As such, the experience doesn't feel quite as smooth when running at 4K, with more substantial hitches when moving through detailed environments. It's not a deal-breaker and by and large, the 30fps performance target is met. However, the drop in frame-rates does feel like step down from the more consistent 30fps update present across the standard PS4 and Xbox One consoles running the game, and that's a shame as the jump to 4K really does provide a tangible upgrade in visual quality in other areas.
It's a pleasant surprise that Skyrim Special Edition does indeed run at native 4K and has no visual compromises over the PS4 version - indeed, it's ever-so-slightly better-looking. The boost in quality allows for the PS4 version to more closely match the PC version running on a powerful graphics card - at least in terms of resolution, as frame-rates remain capped at 30fps. However, performance isn't as solid as the base PS4 game, and ultimately we have a trade off in smoothness for an increase in raw image quality. It pays off for owners of 4K screens, but isn't ideal for users hoping to get a complete upgrade in 1080p mode using a full HD screen.
Article Continues Below
It's also disappointing that there isn't a dedicated 1080p mode with visuals matching the PC's ultra preset, especially as the PS4 Pro could easily handle the inclusion of higher resolution shadows, improved volumetric lighting and expanded draw distances that found in that version. In that respect, more could have been done to provide a better 1080p experience - perhaps swapping out supersampling from 4K for higher quality visuals in other areas.

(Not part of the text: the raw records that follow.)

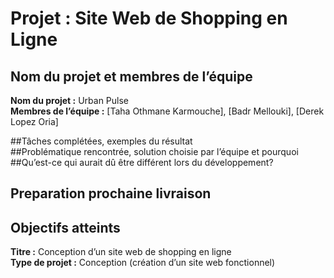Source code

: # Projet : Site Web de Shopping en Ligne

## Nom du projet et membres de l’équipe 

**Nom du projet :** Urban Pulse  
**Membres de l’équipe :** [Taha Othmane Karmouche], [Badr Mellouki], [Derek Lopez Oria]

##Tâches complétées, exemples du résultat  
##Problématique rencontrée, solution choisie par l’équipe et pourquoi   
##Qu’est-ce qui aurait dû être différent lors du développement?

## Preparation prochaine livraison 
## Objectifs atteints 


**Titre :** Conception d’un site web de shopping en ligne  
**Type de projet :** Conception (création d’un site web fonctionnel)

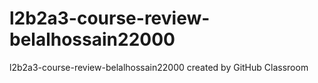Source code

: # l2b2a3-course-review-belalhossain22000
l2b2a3-course-review-belalhossain22000 created by GitHub Classroom
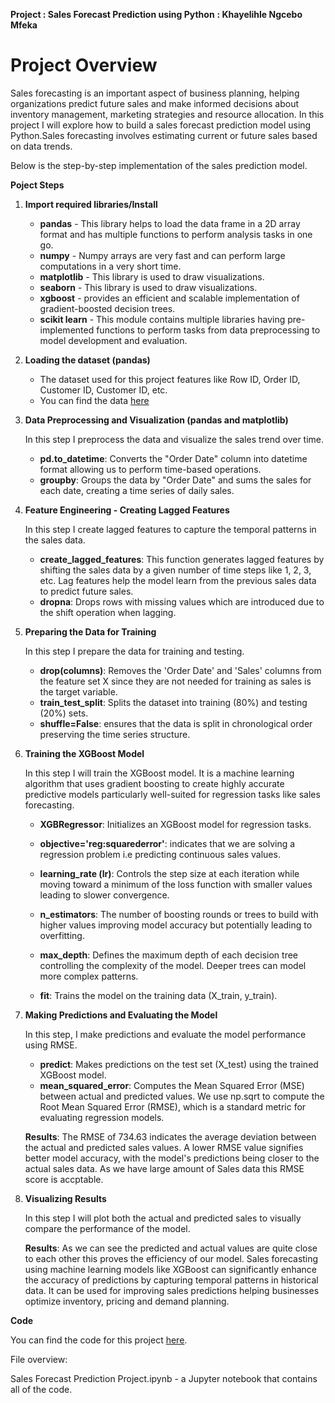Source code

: **Project : Sales Forecast Prediction using Python**
**: Khayelihle Ngcebo Mfeka**

# Project Overview



Sales forecasting is an important aspect of business planning, helping organizations predict future sales and make informed decisions about inventory management, marketing strategies and resource allocation. In this project I will explore how to build a sales forecast prediction model using Python.Sales forecasting involves estimating current or future sales based on data trends.

Below is the step-by-step implementation of the sales prediction model.

**Poject Steps**

1. **Import required libraries/Install**

   * **pandas** - This library helps to load the data frame in a 2D array format and has multiple functions to perform analysis tasks in one go.
   * **numpy** - Numpy arrays are very fast and can perform large computations in a very short time.
   * **matplotlib** - This library is used to draw visualizations.
   * **seaborn** - This library is used to draw visualizations.
   * **xgboost** - provides an efficient and scalable implementation of gradient-boosted decision trees.
   * **scikit learn** - This module contains multiple libraries having pre-implemented functions to perform tasks from data preprocessing to model development and evaluation.

2. **Loading the dataset (pandas)**

    * The dataset used for this project features like Row ID, Order ID, Customer ID, Customer ID, etc.
    * You can find the data [here](https://github.com/KhayelihleMfeka/Data-Science-Projects/blob/main/Sales%20Forecast%20Prediction%20Using%20Python/Sales_Data.csv)

3. **Data Preprocessing and Visualization (pandas and matplotlib)**

    In this step I preprocess the data and visualize the sales trend over time.
    *  **pd.to_datetime**: Converts the "Order Date" column into datetime format allowing us to        perform time-based operations.
    *  **groupby**: Groups the data by "Order Date" and sums the sales for each date, creating a       time series of daily sales.

4. **Feature Engineering - Creating Lagged Features**

    In this step I create lagged features to capture the temporal patterns in the sales data.
   
    * **create_lagged_features**: This function generates lagged features by shifting the sales          data by a given number of time steps like 1, 2, 3, etc. Lag features help the model learn          from the previous sales data to predict future sales.
    * **dropna**: Drops rows with missing values which are introduced due to the shift operation         when lagging.
  
5. **Preparing the Data for Training**

   In this step I prepare the data for training and testing.
   
    * **drop(columns)**: Removes the 'Order Date' and 'Sales' columns from the feature set X             since they are not needed for training as sales is the target variable.
    * **train_test_split**: Splits the dataset into training (80%) and testing (20%) sets.
    * **shuffle=False**: ensures that the data is split in chronological order preserving the             time series structure.

6. **Training the XGBoost Model**

    In this step I will train the XGBoost model. It is a machine learning algorithm that uses          gradient boosting to create highly accurate predictive models particularly well-suited for         regression tasks like sales forecasting.

      * **XGBRegressor**: Initializes an XGBoost model for regression tasks.
      * **objective='reg:squarederror'**: indicates that we are solving a regression problem i.e          predicting continuous sales values.
      * **learning_rate (lr)**: Controls the step size at each iteration while moving toward a           minimum of the loss function with smaller values leading to slower convergence.

    * **n_estimators**: The number of boosting rounds or trees to build with higher values             improving model accuracy but potentially leading to overfitting.
    * **max_depth**: Defines the maximum depth of each decision tree controlling the complexity        of the model. Deeper trees can model more complex patterns.
    * **fit**: Trains the model on the training data (X_train, y_train).
  
7. **Making Predictions and Evaluating the Model**

   In this step, I make predictions and evaluate the model performance using RMSE.
   
   * **predict**: Makes predictions on the test set (X_test) using the trained XGBoost model.
   * **mean_squared_error**: Computes the Mean Squared Error (MSE) between actual and                   predicted values. We use np.sqrt to compute the Root Mean Squared Error (RMSE), which               is a standard metric for evaluating regression models.

    **Results**: The RMSE of 734.63 indicates the average deviation between the actual and predicted sales values. A lower RMSE value               signifies better model accuracy, with the model's predictions being closer to the actual sales data. As we have large             amount of Sales data this RMSE score is accptable.

8. **Visualizing Results**

   In this step I will plot both the actual and predicted sales to visually compare the performance of the model.

     **Results**: As we can see the predicted and actual values are quite close to each other this proves the efficiency of our         model. Sales        forecasting using machine learning models like XGBoost can significantly enhance the accuracy of              predictions by capturing         temporal patterns in historical data. It can be used for improving sales predictions             helping businesses optimize inventory,       pricing and demand planning.

**Code**

You can find the code for this project [here](https://github.com/KhayelihleMfeka/Data-Science-Projects/blob/main/Sales%20Forecast%20Prediction%20Using%20Python/Sales%20Forecast%20Prediction%20Project.ipynb).

File overview:

Sales Forecast Prediction Project.ipynb - a Jupyter notebook that contains all of the code.
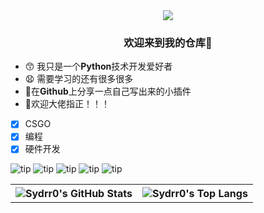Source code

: <div align="center">

  <a href="https://v2.nonebot.dev/">
    <img src="https://pic.imgdb.cn/item/64cb07181ddac507ccc2a193.jpg">
  </a>


### 欢迎来到我的仓库👋
</div>


 - 😙 我只是一个**Python**技术开发爱好者
 - 😧 需要学习的还有很多很多
 - 🐤在****Github****上分享一点自己写出来的小插件
 - 🥇欢迎大佬指正！！！
 - [x] CSGO
 - [x] 编程 
 - [x] 硬件开发

![tip](https://badgen.net/badge/python/3.11.6/orange?i)  ![tip](https://badgen.net/badge/windows/10/green?i) ![tip](https://badgen.net/badge/ubuntu-sever/22.04/blue?i) ![tip](https://badgen.net/badge/orangepi/zero-3/yellow?i) ![tip](https://badgen.net/badge/vscode/1.8/pink?i)

<table> <!-- template by EpicMo -->
  <tr>
    <th>
      <img alt="Sydrr0's GitHub Stats" src="https://github-readme-stats-git-masterrstaa-rickstaa.vercel.app/api?username=Sydrr0&show_icons=true&theme=transparent&hide_border=true" align="center" />
    </th>
    <th>
      <img alt="Sydrr0's Top Langs" src="https://github-readme-stats-git-masterrstaa-rickstaa.vercel.app/api/top-langs/?username=Sydrr0&layout=compact&theme=transparent&hide_border=true&langs_count=10&hide=CMake" align="center" /> 
    </th>
  </tr>
</table>
 
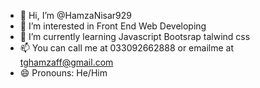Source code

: - 👋 Hi, I’m @HamzaNisar929
- 👀 I’m interested in Front End Web Developing
- 🌱 I’m currently learning Javascript Bootsrap talwind css
- 📫 You can call me at 033092662888 or emailme at tghamzaff@gmail.com
- 😄 Pronouns: He/Him

<!---
HamzaNisar929/HamzaNisar929 is a ✨ special ✨ repository because its `README.md` (this file) appears on your GitHub profile.
You can click the Preview link to take a look at your changes.
--->
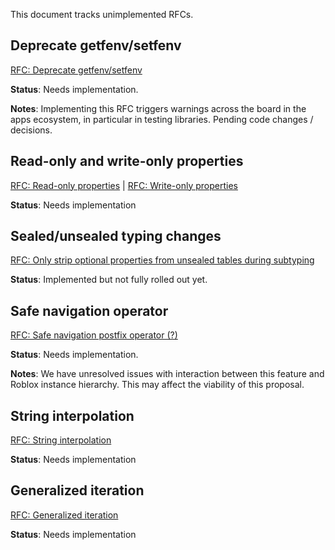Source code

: This document tracks unimplemented RFCs.

## Deprecate getfenv/setfenv

[RFC: Deprecate getfenv/setfenv](https://github.com/Roblox/luau/blob/master/rfcs/deprecate-getfenv-setfenv.md)

**Status**: Needs implementation.

**Notes**: Implementing this RFC triggers warnings across the board in the apps ecosystem, in particular in testing libraries. Pending code changes / decisions.

## Read-only and write-only properties

[RFC: Read-only properties](https://github.com/Roblox/luau/blob/master/rfcs/property-readonly.md) |
[RFC: Write-only properties](https://github.com/Roblox/luau/blob/master/rfcs/property-writeonly.md)

**Status**: Needs implementation

## Sealed/unsealed typing changes

[RFC: Only strip optional properties from unsealed tables during subtyping](https://github.com/Roblox/luau/blob/master/rfcs/unsealed-table-subtyping-strips-optional-properties.md)

**Status**: Implemented but not fully rolled out yet.

## Safe navigation operator

[RFC: Safe navigation postfix operator (?)](https://github.com/Roblox/luau/blob/master/rfcs/syntax-safe-navigation-operator.md)

**Status**: Needs implementation.

**Notes**: We have unresolved issues with interaction between this feature and Roblox instance hierarchy. This may affect the viability of this proposal.

## String interpolation

[RFC: String interpolation](https://github.com/Roblox/luau/blob/master/rfcs/syntax-string-interpolation.md)

**Status**: Needs implementation

## Generalized iteration

[RFC: Generalized iteration](https://github.com/Roblox/luau/blob/master/rfcs/generalized-iteration.md)

**Status**: Needs implementation
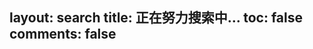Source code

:layout: search
title: 正在努力搜索中...
toc: false
comments: false
----
<div id="st-results-container" class="st-search-container">
</div>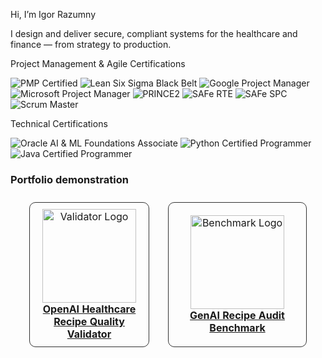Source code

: Hi, I’m Igor Razumny 

I design and deliver secure, compliant systems for the healthcare and finance — from strategy to production.

Project Management & Agile Certifications

![PMP Certified](https://img.shields.io/badge/PMP-Certified-blue?style=for-the-badge)
![Lean Six Sigma Black Belt](https://img.shields.io/badge/Lean%20Six%20Sigma-Black%20Belt-yellow?style=for-the-badge)
![Google Project Manager](https://img.shields.io/badge/Google-Project%20Manager-lightgrey?style=for-the-badge)
![Microsoft Project Manager](https://img.shields.io/badge/Microsoft-Project%20Manager-lightgrey?style=for-the-badge)
![PRINCE2](https://img.shields.io/badge/PRINCE2-Project%20Manager-purple?style=for-the-badge)
![SAFe RTE](https://img.shields.io/badge/SAFe-RTE-brightgreen?style=for-the-badge)
![SAFe SPC](https://img.shields.io/badge/SAFe-SPC-green?style=for-the-badge)
![Scrum Master](https://img.shields.io/badge/Scrum%20Alliance-Scrum%20Master-orange?style=for-the-badge)

Technical Certifications

![Oracle AI & ML Foundations Associate](https://img.shields.io/badge/Oracle-AI%20%26%20ML%20Foundations-F80000?style=for-the-badge&logo=oracle&logoColor=white)
![Python Certified Programmer](https://img.shields.io/badge/Python-Certified-3776AB?style=for-the-badge&logo=python&logoColor=white)
![Java Certified Programmer](https://img.shields.io/badge/Java-Certified-ED8B00?style=for-the-badge&logo=openjdk&logoColor=white)

### Portfolio demonstration

<table style="border-collapse: separate; border-spacing: 30px 10px;">
  <tr>
    <td align="center" style="border: 1px solid #333; border-radius: 10px; padding: 10px;">
      <a href="https://github.com/igorrazumny/openai-recipe-quality-validator">
        <img src="https://github.com/igorrazumny/openai-recipe-quality-validator/blob/main/public_assets/Logo%206.png?raw=true" alt="Validator Logo" width="150"/><br/>
        <strong>OpenAI Healthcare<br>Recipe Quality Validator</strong>
      </a>
    </td>
    <td align="center" style="border: 1px solid #333; border-radius: 10px; padding: 10px;">
      <a href="https://github.com/igorrazumny/genai-recipe-audit-benchmark">
        <img src="https://github.com/igorrazumny/genai-recipe-audit-benchmark/blob/main/public_assets/GenAIRecipeAuditBenchmarkLogo.png?raw=true" alt="Benchmark Logo" width="150"/><br/>
        <strong>GenAI Recipe Audit Benchmark</strong>
      </a>
    </td>
  </tr>
</table>
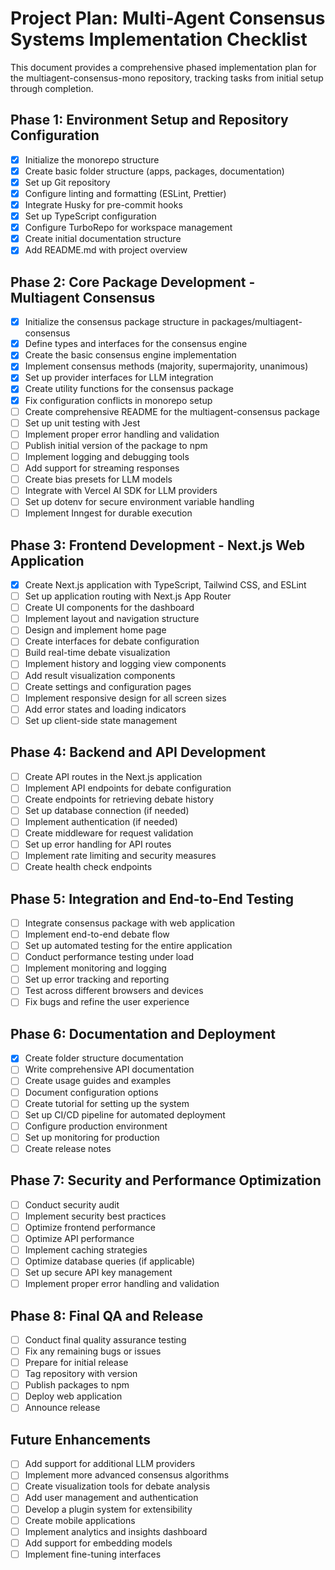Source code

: # Project Plan: Multi-Agent Consensus Systems Implementation Checklist

This document provides a comprehensive phased implementation plan for the multiagent-consensus-mono repository, tracking tasks from initial setup through completion.

## Phase 1: Environment Setup and Repository Configuration

- [x] Initialize the monorepo structure
- [x] Create basic folder structure (apps, packages, documentation)
- [x] Set up Git repository
- [x] Configure linting and formatting (ESLint, Prettier)
- [x] Integrate Husky for pre-commit hooks
- [x] Set up TypeScript configuration
- [x] Configure TurboRepo for workspace management
- [x] Create initial documentation structure
- [x] Add README.md with project overview

## Phase 2: Core Package Development - Multiagent Consensus

- [x] Initialize the consensus package structure in packages/multiagent-consensus
- [x] Define types and interfaces for the consensus engine
- [x] Create the basic consensus engine implementation
- [x] Implement consensus methods (majority, supermajority, unanimous)
- [x] Set up provider interfaces for LLM integration
- [x] Create utility functions for the consensus package
- [x] Fix configuration conflicts in monorepo setup
- [ ] Create comprehensive README for the multiagent-consensus package
- [ ] Set up unit testing with Jest
- [ ] Implement proper error handling and validation
- [ ] Publish initial version of the package to npm
- [ ] Implement logging and debugging tools
- [ ] Add support for streaming responses
- [ ] Create bias presets for LLM models
- [ ] Integrate with Vercel AI SDK for LLM providers
- [ ] Set up dotenv for secure environment variable handling
- [ ] Implement Inngest for durable execution

## Phase 3: Frontend Development - Next.js Web Application

- [x] Create Next.js application with TypeScript, Tailwind CSS, and ESLint
- [ ] Set up application routing with Next.js App Router
- [ ] Create UI components for the dashboard
- [ ] Implement layout and navigation structure
- [ ] Design and implement home page
- [ ] Create interfaces for debate configuration
- [ ] Build real-time debate visualization
- [ ] Implement history and logging view components
- [ ] Add result visualization components
- [ ] Create settings and configuration pages
- [ ] Implement responsive design for all screen sizes
- [ ] Add error states and loading indicators
- [ ] Set up client-side state management

## Phase 4: Backend and API Development

- [ ] Create API routes in the Next.js application
- [ ] Implement API endpoints for debate configuration
- [ ] Create endpoints for retrieving debate history
- [ ] Set up database connection (if needed)
- [ ] Implement authentication (if needed)
- [ ] Create middleware for request validation
- [ ] Set up error handling for API routes
- [ ] Implement rate limiting and security measures
- [ ] Create health check endpoints

## Phase 5: Integration and End-to-End Testing

- [ ] Integrate consensus package with web application
- [ ] Implement end-to-end debate flow
- [ ] Set up automated testing for the entire application
- [ ] Conduct performance testing under load
- [ ] Implement monitoring and logging
- [ ] Set up error tracking and reporting
- [ ] Test across different browsers and devices
- [ ] Fix bugs and refine the user experience

## Phase 6: Documentation and Deployment

- [x] Create folder structure documentation
- [ ] Write comprehensive API documentation
- [ ] Create usage guides and examples
- [ ] Document configuration options
- [ ] Create tutorial for setting up the system
- [ ] Set up CI/CD pipeline for automated deployment
- [ ] Configure production environment
- [ ] Set up monitoring for production
- [ ] Create release notes

## Phase 7: Security and Performance Optimization

- [ ] Conduct security audit
- [ ] Implement security best practices
- [ ] Optimize frontend performance
- [ ] Optimize API performance
- [ ] Implement caching strategies
- [ ] Optimize database queries (if applicable)
- [ ] Set up secure API key management
- [ ] Implement proper error handling and validation

## Phase 8: Final QA and Release

- [ ] Conduct final quality assurance testing
- [ ] Fix any remaining bugs or issues
- [ ] Prepare for initial release
- [ ] Tag repository with version
- [ ] Publish packages to npm
- [ ] Deploy web application
- [ ] Announce release

## Future Enhancements

- [ ] Add support for additional LLM providers
- [ ] Implement more advanced consensus algorithms
- [ ] Create visualization tools for debate analysis
- [ ] Add user management and authentication
- [ ] Develop a plugin system for extensibility
- [ ] Create mobile applications
- [ ] Implement analytics and insights dashboard
- [ ] Add support for embedding models
- [ ] Implement fine-tuning interfaces

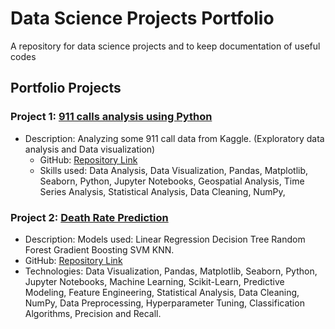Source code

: # Data Science Projects Portfolio 

A repository for data science projects and to keep documentation of useful codes

## Portfolio Projects
### Project 1: [911 calls analysis using Python ](https://github.com/AdityaDabrase/Data-Science-Projects/blob/main/DS-ML/911%20calls%20analysis/911calls.ipynb)
- Description: Analyzing some 911 call data from Kaggle. (Exploratory data analysis and Data visualization)
  - GitHub: [Repository Link](https://github.com/AdityaDabrase/Data-Science-Projects/tree/main)
  - Skills used: Data Analysis, Data Visualization, Pandas, Matplotlib, Seaborn, Python, Jupyter Notebooks, Geospatial Analysis, Time Series Analysis, Statistical Analysis, Data Cleaning, NumPy,
  

### Project 2: [Death Rate Prediction](https://github.com/AdityaDabrase/Data-Science-Projects/blob/main/DS-ML/Cancer_DeathRatePrediction.ipynb)
-  Description: Models used: Linear Regression Decision Tree Random Forest Gradient Boosting SVM KNN.
  - GitHub: [Repository Link](https://github.com/AdityaDabrase/Data-Science-Projects/tree/main/DS-ML)
  - Technologies:  Data Visualization, Pandas, Matplotlib, Seaborn, Python, Jupyter Notebooks, Machine Learning, Scikit-Learn, Predictive Modeling, Feature Engineering, Statistical Analysis, Data Cleaning, NumPy, Data Preprocessing, Hyperparameter Tuning, Classification Algorithms, Precision and Recall.

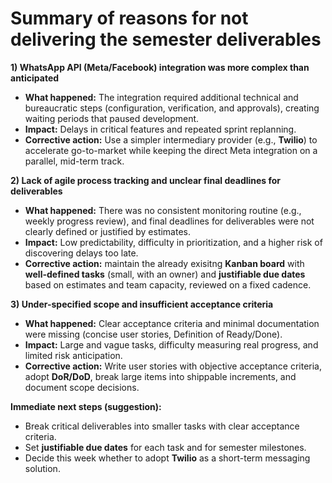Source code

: # Summary of reasons for not delivering the semester deliverables

**1) WhatsApp API (Meta/Facebook) integration was more complex than anticipated**

* **What happened:** The integration required additional technical and bureaucratic steps (configuration, verification, and approvals), creating waiting periods that paused development.
* **Impact:** Delays in critical features and repeated sprint replanning.
* **Corrective action:** Use a simpler intermediary provider (e.g., **Twilio**) to accelerate go-to-market while keeping the direct Meta integration on a parallel, mid-term track.

**2) Lack of agile process tracking and unclear final deadlines for deliverables**

* **What happened:** There was no consistent monitoring routine (e.g., weekly progress review), and final deadlines for deliverables were not clearly defined or justified by estimates.
* **Impact:** Low predictability, difficulty in prioritization, and a higher risk of discovering delays too late.
* **Corrective action:** maintain the already exisitng **Kanban board** with **well-defined tasks** (small, with an owner) and **justifiable due dates** based on estimates and team capacity, reviewed on a fixed cadence.

**3) Under-specified scope and insufficient acceptance criteria**

* **What happened:** Clear acceptance criteria and minimal documentation were missing (concise user stories, Definition of Ready/Done).
* **Impact:** Large and vague tasks, difficulty measuring real progress, and limited risk anticipation.
* **Corrective action:** Write user stories with objective acceptance criteria, adopt **DoR/DoD**, break large items into shippable increments, and document scope decisions.

**Immediate next steps (suggestion):**

* Break critical deliverables into smaller tasks with clear acceptance criteria.
* Set **justifiable due dates** for each task and for semester milestones.
* Decide this week whether to adopt **Twilio** as a short-term messaging solution.
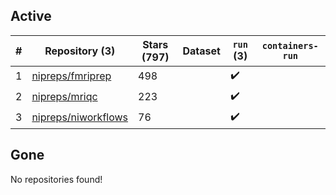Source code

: ## Active
| # | Repository (3) | Stars (797) | Dataset | `run` (3) | `containers-run` |
| --- | --- | --- | --- | --- | --- |
| 1 | [nipreps/fmriprep](https://github.com/nipreps/fmriprep) | 498 |  | :heavy_check_mark: |  |
| 2 | [nipreps/mriqc](https://github.com/nipreps/mriqc) | 223 |  | :heavy_check_mark: |  |
| 3 | [nipreps/niworkflows](https://github.com/nipreps/niworkflows) | 76 |  | :heavy_check_mark: |  |

## Gone
No repositories found!
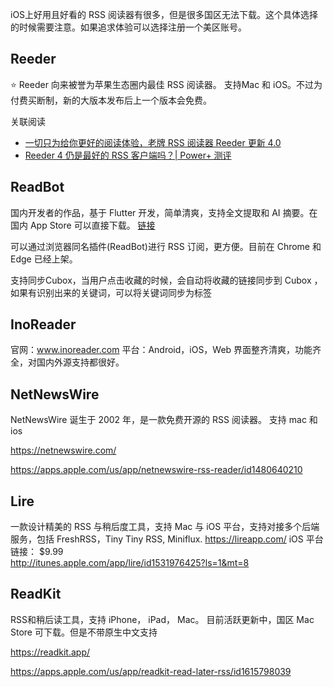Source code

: iOS上好用且好看的 RSS 阅读器有很多，但是很多国区无法下载。这个具体选择的时候需要注意。如果追求体验可以选择注册一个美区账号。

## Reeder 
:star: Reeder 向来被誉为苹果生态圈内最佳 RSS 阅读器。 支持Mac 和 iOS。不过为付费买断制，新的大版本发布后上一个版本会免费。

关联阅读

- [一切只为给你更好的阅读体验，老牌 RSS 阅读器 Reeder 更新 4.0](https://sspai.com/post/54241)
- [Reeder 4 仍是最好的 RSS 客户端吗？| Power+ 测评](https://sspai.com/post/54294)

## ReadBot
国内开发者的作品，基于 Flutter 开发，简单清爽，支持全文提取和 AI 摘要。在国内 App Store 可以直接下载。 [链接](https://apps.apple.com/us/app/readbot/id6449085999)

可以通过浏览器同名插件(ReadBot)进行 RSS 订阅，更方便。目前在 Chrome 和 Edge 已经上架。

支持同步Cubox，当用户点击收藏的时候，会自动将收藏的链接同步到 Cubox ，如果有识别出来的关键词，可以将关键词同步为标签


## InoReader

官网：www.inoreader.com
平台：Android，iOS，Web
界面整齐清爽，功能齐全，对国内外源支持都很好。



## NetNewsWire

NetNewsWire 诞生于 2002 年，是一款免费开源的 RSS 阅读器。 支持 mac 和 ios

https://netnewswire.com/

https://apps.apple.com/us/app/netnewswire-rss-reader/id1480640210


## Lire

一款设计精美的 RSS 与稍后度工具，支持 Mac 与 iOS 平台，支持对接多个后端服务，包括 FreshRSS，Tiny Tiny RSS, Miniflux.    https://lireapp.com/
iOS 平台链接：  $9.99  
http://itunes.apple.com/app/lire/id1531976425?ls=1&mt=8



## ReadKit
RSS和稍后读工具，支持 iPhone， iPad， Mac。 目前活跃更新中，国区 Mac Store 可下载。但是不带原生中文支持

https://readkit.app/

https://apps.apple.com/us/app/readkit-read-later-rss/id1615798039
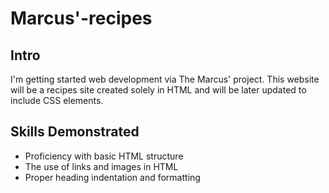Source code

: # Marcus'-recipes
## Intro
I'm getting started web development via The Marcus' project. This website will be a recipes site created solely in HTML and will be later updated to include CSS elements.
## Skills Demonstrated
- Proficiency with basic HTML structure
- The use of links and images in HTML
- Proper heading indentation and formatting
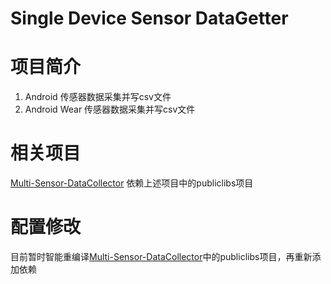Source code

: Single Device Sensor DataGetter
===

# 项目简介
1. Android 传感器数据采集并写csv文件
2. Android Wear 传感器数据采集并写csv文件

# 相关项目
[Multi-Sensor-DataCollector](https://github.com/LeoCai/Multi-Sensor-DataCollector)
依赖上述项目中的publiclibs项目

# 配置修改
目前暂时智能重编译[Multi-Sensor-DataCollector](https://github.com/LeoCai/Multi-Sensor-DataCollector)中的publiclibs项目，再重新添加依赖
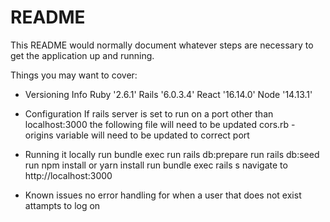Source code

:# README

This README would normally document whatever steps are necessary to get the
application up and running.

Things you may want to cover:

* Versioning Info
    Ruby '2.6.1'
    Rails '6.0.3.4'
    React '16.14.0'
    Node '14.13.1'

* Configuration
    If rails server is set to run on a port other than localhost:3000 the following file will need to be updated 
    cors.rb - origins variable will need to be updated to correct port

* Running it locally
    run bundle exec 
    run rails db:prepare
    run rails db:seed
    run npm install or yarn install
    run bundle exec rails s
    navigate to http://localhost:3000

* Known issues
    no error handling for when a user that does not exist attampts to log on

In this regard, those wanting a smoother experience would be better served by the base PS4 game, though you do forgo slightly improved image quality as a result.
So, while Skyrim Special Edition has a good stab at bringing the native 4K experience to consoles, the execution isn't quite flawless and it's actually Pro users with 1080p screens that get a raw deal - they get the exact same performance as the 4K users owing to the super-sampling implementation. The end result is that while it may only affects the game in certain scenarios, the bottom line is that Skyrim runs smoother on base PS4 hardware than it does on the Pro - and that's just not good enough.